━━━ GIVEN RECORDS
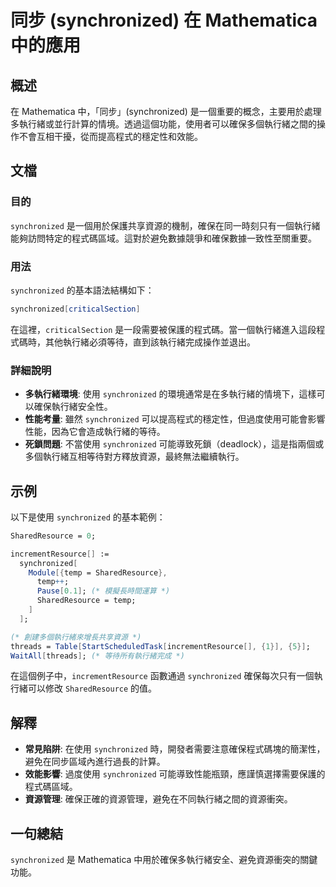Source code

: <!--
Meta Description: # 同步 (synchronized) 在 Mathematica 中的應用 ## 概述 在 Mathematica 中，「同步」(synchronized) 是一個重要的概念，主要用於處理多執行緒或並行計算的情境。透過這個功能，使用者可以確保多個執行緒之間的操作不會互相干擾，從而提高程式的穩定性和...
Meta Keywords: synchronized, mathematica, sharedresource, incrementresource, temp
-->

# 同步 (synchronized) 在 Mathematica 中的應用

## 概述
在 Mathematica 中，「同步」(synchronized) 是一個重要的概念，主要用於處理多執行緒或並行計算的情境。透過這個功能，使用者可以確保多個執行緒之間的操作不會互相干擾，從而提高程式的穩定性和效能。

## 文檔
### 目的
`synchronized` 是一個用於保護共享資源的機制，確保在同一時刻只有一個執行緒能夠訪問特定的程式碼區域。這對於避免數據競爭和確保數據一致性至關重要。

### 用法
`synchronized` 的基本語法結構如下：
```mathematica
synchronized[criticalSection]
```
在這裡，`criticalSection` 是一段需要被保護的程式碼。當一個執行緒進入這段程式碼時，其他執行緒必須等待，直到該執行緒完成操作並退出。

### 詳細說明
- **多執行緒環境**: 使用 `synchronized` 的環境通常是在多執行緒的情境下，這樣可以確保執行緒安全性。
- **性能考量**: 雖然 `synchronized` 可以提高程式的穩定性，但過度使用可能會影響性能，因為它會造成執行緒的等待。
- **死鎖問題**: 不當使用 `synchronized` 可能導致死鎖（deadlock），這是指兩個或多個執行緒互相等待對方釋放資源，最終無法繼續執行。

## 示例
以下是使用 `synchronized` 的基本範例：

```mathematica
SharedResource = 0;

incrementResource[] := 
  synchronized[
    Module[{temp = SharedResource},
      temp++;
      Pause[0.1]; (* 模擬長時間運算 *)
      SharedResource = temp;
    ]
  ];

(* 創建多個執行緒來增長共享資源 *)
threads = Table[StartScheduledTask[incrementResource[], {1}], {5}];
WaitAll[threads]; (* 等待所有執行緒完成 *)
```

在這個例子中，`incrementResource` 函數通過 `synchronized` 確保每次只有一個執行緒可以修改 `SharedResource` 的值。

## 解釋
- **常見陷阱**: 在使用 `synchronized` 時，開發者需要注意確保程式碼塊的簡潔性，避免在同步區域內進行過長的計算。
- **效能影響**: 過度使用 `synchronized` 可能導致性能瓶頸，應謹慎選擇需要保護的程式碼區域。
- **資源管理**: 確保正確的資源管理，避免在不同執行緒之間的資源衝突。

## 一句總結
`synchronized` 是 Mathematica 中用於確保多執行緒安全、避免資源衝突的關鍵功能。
━━━━━━
━━━ GIVEN RECORDS
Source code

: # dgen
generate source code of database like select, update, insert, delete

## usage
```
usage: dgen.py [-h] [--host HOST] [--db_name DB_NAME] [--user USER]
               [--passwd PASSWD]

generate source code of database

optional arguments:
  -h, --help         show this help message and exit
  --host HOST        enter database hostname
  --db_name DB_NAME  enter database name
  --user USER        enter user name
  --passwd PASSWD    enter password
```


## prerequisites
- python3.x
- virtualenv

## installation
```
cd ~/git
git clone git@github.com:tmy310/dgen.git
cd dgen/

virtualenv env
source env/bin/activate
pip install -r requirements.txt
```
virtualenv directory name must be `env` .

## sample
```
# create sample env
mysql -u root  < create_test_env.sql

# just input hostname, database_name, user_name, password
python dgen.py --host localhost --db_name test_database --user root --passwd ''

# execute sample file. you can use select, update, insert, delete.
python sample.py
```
━━━━━━
━━━ GIVEN RECORDS
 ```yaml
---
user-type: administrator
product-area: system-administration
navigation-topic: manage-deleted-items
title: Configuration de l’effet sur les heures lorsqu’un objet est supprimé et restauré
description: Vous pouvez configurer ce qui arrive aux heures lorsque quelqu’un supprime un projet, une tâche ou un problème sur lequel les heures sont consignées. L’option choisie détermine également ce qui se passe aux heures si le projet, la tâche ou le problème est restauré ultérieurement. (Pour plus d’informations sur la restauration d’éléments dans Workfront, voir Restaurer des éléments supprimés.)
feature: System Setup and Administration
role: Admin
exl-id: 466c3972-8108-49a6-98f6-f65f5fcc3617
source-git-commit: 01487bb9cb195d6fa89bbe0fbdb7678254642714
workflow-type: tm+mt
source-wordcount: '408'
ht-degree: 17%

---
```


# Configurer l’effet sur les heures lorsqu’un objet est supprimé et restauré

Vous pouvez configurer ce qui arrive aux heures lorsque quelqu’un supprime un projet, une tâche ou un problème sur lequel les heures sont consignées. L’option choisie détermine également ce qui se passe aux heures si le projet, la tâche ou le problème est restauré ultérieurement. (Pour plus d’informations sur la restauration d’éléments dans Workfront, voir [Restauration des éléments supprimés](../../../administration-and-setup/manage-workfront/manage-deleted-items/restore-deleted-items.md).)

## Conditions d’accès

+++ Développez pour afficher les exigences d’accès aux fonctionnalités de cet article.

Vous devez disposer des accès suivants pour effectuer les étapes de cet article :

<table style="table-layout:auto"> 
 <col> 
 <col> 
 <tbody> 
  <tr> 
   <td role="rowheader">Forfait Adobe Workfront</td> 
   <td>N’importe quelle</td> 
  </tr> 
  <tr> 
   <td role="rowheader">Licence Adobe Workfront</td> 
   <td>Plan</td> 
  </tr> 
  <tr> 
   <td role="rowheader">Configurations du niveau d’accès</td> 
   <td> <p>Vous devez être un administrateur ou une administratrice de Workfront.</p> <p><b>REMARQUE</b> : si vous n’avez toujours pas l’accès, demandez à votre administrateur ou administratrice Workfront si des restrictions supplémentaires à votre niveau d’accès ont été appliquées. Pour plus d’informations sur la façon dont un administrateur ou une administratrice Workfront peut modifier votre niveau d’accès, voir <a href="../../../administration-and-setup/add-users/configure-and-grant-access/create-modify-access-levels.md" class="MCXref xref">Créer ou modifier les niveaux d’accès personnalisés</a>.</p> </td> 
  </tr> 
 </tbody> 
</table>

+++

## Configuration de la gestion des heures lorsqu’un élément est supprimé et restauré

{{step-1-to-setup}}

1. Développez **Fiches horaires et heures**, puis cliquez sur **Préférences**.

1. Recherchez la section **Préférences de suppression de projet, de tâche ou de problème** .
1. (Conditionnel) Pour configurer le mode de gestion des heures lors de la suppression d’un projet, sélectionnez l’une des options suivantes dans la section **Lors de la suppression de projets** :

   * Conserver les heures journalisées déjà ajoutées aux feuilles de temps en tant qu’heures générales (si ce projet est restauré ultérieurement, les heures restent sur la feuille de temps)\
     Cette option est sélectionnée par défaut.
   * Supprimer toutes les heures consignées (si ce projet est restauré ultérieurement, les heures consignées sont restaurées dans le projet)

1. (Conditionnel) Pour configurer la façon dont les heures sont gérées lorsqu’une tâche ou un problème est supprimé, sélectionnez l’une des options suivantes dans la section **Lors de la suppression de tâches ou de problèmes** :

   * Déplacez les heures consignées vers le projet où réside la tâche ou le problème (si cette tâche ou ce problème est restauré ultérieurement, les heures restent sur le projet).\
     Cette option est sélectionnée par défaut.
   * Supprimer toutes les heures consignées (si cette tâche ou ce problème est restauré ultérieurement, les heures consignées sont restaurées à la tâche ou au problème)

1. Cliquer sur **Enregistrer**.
━━━━━━
Beginning with the line above that contains "- **效能影響**: 過度使用", copy each line exactly up to and including the line that contains "是 Mathematica 中用於確保多執行緒安全、避免資源衝突的關鍵功能。", and go no further.

- **效能影響**: 過度使用 `synchronized` 可能導致性能瓶頸，應謹慎選擇需要保護的程式碼區域。
- **資源管理**: 確保正確的資源管理，避免在不同執行緒之間的資源衝突。

## 一句總結
`synchronized` 是 Mathematica 中用於確保多執行緒安全、避免資源衝突的關鍵功能。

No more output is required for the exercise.